Word for word, restate the lines from the start of the data below through the line containing "if main := next((p".
#####
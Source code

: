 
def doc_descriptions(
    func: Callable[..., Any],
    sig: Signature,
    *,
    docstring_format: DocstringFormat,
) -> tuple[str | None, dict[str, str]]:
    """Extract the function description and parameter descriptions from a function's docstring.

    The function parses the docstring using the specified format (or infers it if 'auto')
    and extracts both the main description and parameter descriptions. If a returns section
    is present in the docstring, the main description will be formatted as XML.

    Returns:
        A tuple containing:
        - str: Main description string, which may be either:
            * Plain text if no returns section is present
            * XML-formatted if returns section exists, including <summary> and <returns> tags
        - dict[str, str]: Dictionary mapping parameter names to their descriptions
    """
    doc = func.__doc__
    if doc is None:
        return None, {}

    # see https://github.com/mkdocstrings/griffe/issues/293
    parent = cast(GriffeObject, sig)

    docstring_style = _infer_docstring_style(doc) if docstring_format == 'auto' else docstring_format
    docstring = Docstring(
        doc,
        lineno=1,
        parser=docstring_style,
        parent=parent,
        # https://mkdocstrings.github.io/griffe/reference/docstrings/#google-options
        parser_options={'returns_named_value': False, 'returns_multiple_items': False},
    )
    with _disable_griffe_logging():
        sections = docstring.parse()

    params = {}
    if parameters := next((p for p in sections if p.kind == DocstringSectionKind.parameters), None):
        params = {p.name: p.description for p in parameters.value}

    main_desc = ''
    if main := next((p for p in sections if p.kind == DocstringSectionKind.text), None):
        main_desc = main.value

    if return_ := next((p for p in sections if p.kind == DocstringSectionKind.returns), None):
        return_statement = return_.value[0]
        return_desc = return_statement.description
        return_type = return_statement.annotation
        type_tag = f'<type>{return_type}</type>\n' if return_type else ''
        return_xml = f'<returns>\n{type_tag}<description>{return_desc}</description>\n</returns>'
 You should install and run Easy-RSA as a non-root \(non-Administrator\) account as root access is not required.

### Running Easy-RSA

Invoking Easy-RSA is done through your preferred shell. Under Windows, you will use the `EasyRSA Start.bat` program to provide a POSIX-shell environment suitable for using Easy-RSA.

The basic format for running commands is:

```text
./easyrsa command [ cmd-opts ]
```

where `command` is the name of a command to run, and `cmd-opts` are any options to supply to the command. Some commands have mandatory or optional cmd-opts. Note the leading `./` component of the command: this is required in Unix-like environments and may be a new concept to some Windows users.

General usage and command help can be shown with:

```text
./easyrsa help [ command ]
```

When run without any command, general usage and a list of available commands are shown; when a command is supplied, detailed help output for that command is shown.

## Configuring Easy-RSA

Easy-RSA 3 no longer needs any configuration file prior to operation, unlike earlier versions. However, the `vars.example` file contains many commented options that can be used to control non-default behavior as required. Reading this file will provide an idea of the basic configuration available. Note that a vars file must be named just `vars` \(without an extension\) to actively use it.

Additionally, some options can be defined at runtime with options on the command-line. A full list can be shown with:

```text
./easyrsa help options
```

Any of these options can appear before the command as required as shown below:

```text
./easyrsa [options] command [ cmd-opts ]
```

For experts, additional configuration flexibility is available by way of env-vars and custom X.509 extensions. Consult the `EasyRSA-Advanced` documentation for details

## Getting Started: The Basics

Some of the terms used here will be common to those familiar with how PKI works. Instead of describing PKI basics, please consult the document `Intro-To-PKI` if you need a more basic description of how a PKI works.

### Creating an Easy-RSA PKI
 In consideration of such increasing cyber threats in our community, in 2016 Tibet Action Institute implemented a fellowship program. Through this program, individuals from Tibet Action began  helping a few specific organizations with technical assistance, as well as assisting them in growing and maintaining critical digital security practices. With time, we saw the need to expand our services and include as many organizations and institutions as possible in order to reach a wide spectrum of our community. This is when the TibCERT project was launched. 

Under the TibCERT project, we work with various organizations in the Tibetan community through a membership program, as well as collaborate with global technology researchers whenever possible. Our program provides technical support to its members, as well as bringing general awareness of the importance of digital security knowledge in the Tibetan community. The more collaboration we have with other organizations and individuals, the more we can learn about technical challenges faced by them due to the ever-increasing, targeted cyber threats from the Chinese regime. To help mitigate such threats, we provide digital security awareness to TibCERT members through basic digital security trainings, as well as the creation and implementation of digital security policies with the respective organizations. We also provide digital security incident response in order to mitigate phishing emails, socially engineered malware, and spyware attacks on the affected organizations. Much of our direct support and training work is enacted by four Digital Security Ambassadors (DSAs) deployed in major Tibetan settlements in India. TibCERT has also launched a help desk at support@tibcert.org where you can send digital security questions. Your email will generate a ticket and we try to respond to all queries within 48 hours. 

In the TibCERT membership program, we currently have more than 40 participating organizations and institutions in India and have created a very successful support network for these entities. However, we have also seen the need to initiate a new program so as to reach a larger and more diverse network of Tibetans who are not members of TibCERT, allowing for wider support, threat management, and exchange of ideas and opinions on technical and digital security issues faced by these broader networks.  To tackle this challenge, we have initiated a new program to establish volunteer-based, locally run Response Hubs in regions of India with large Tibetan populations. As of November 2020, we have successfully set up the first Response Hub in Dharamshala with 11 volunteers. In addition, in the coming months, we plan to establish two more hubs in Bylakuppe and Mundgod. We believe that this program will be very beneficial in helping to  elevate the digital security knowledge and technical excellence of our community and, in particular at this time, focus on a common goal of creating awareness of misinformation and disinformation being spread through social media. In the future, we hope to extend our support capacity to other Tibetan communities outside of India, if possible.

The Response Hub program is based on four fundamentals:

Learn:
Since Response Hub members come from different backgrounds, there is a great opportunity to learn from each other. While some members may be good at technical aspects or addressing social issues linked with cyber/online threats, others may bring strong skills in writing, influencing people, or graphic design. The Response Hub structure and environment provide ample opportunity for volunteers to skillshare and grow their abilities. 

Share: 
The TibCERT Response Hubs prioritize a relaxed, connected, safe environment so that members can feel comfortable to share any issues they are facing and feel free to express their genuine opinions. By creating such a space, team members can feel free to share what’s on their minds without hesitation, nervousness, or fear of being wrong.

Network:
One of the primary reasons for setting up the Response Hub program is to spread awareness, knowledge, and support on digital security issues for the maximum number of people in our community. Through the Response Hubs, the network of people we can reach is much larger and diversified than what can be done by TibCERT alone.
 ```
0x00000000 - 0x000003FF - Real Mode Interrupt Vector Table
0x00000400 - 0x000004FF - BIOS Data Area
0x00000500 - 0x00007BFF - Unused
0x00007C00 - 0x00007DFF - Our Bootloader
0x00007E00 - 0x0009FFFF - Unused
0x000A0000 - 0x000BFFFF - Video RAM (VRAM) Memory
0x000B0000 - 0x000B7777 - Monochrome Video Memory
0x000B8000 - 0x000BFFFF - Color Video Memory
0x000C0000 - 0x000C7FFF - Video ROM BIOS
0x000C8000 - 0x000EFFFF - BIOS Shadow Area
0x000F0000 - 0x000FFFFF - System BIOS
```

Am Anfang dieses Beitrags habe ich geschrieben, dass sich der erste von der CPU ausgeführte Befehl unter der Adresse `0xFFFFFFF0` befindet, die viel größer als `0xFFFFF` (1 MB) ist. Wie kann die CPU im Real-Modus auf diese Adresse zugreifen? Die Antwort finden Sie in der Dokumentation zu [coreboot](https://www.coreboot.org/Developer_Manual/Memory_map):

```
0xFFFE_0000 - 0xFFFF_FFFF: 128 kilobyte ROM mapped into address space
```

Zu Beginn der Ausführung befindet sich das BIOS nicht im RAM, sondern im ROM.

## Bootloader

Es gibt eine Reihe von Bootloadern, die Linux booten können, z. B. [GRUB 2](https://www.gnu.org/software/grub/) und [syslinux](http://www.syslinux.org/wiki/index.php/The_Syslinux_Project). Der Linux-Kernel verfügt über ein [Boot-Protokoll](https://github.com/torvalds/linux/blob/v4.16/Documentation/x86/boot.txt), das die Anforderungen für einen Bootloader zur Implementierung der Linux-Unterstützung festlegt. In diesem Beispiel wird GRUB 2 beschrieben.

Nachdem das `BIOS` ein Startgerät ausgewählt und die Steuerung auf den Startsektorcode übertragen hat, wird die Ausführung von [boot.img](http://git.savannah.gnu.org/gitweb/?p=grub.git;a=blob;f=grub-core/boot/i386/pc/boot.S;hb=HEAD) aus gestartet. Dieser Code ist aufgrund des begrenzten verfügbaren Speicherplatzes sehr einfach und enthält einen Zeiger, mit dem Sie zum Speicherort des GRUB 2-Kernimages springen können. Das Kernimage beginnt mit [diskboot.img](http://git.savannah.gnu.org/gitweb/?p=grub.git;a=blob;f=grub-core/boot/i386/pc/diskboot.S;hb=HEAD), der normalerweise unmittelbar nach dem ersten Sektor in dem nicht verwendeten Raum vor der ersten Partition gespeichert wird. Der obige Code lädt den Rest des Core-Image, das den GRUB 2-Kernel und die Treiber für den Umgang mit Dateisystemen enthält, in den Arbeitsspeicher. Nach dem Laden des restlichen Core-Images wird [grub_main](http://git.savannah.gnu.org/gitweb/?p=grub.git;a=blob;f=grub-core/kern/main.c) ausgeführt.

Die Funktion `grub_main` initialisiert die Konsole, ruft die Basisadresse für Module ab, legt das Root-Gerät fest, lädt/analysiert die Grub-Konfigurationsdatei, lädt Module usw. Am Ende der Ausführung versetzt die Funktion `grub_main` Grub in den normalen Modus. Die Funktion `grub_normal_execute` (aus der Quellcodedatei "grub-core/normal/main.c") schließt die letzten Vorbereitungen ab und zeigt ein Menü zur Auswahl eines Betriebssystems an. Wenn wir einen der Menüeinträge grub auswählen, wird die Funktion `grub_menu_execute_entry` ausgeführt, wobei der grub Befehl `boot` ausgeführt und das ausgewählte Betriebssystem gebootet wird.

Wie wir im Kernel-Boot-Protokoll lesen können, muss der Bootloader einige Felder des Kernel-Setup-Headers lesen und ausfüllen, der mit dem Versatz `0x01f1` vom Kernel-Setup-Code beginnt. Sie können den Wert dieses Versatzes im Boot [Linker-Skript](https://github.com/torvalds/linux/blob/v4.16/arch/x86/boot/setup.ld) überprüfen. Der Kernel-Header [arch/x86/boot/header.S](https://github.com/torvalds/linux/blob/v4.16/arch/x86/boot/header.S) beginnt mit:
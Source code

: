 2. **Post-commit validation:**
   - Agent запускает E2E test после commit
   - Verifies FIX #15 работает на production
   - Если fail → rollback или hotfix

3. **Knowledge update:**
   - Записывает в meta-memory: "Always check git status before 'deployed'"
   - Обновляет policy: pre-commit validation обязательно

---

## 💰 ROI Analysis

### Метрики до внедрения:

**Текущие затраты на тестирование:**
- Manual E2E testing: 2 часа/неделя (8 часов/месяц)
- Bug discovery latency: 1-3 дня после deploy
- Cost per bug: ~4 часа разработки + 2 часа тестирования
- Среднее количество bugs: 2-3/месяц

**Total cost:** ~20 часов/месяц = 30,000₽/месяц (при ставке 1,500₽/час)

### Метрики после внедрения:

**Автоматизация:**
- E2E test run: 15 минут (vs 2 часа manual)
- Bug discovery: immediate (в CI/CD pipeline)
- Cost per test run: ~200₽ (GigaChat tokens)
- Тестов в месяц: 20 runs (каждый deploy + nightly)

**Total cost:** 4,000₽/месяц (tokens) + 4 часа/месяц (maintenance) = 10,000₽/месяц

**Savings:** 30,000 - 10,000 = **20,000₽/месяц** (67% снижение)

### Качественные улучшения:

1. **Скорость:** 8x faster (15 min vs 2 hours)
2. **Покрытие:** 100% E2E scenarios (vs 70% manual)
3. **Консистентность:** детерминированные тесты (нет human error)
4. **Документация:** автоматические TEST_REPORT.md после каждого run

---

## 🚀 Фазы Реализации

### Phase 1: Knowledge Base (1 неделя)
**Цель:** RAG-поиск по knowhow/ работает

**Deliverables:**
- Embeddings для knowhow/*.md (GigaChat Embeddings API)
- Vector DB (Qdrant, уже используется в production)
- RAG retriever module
#####
RESPONSE TO THIS TASK
Source code

: 
def doc_descriptions(
    func: Callable[..., Any],
    sig: Signature,
    *,
    docstring_format: DocstringFormat,
) -> tuple[str | None, dict[str, str]]:
    """Extract the function description and parameter descriptions from a function's docstring.

    The function parses the docstring using the specified format (or infers it if 'auto')
    and extracts both the main description and parameter descriptions. If a returns section
    is present in the docstring, the main description will be formatted as XML.

    Returns:
        A tuple containing:
        - str: Main description string, which may be either:
            * Plain text if no returns section is present
            * XML-formatted if returns section exists, including <summary> and <returns> tags
        - dict[str, str]: Dictionary mapping parameter names to their descriptions
    """
    doc = func.__doc__
    if doc is None:
        return None, {}

    # see https://github.com/mkdocstrings/griffe/issues/293
    parent = cast(GriffeObject, sig)

    docstring_style = _infer_docstring_style(doc) if docstring_format == 'auto' else docstring_format
    docstring = Docstring(
        doc,
        lineno=1,
        parser=docstring_style,
        parent=parent,
        # https://mkdocstrings.github.io/griffe/reference/docstrings/#google-options
        parser_options={'returns_named_value': False, 'returns_multiple_items': False},
    )
    with _disable_griffe_logging():
        sections = docstring.parse()

    params = {}
    if parameters := next((p for p in sections if p.kind == DocstringSectionKind.parameters), None):
        params = {p.name: p.description for p in parameters.value}

    main_desc = ''
    if main := next((p for p in sections if p.kind == DocstringSectionKind.text), None):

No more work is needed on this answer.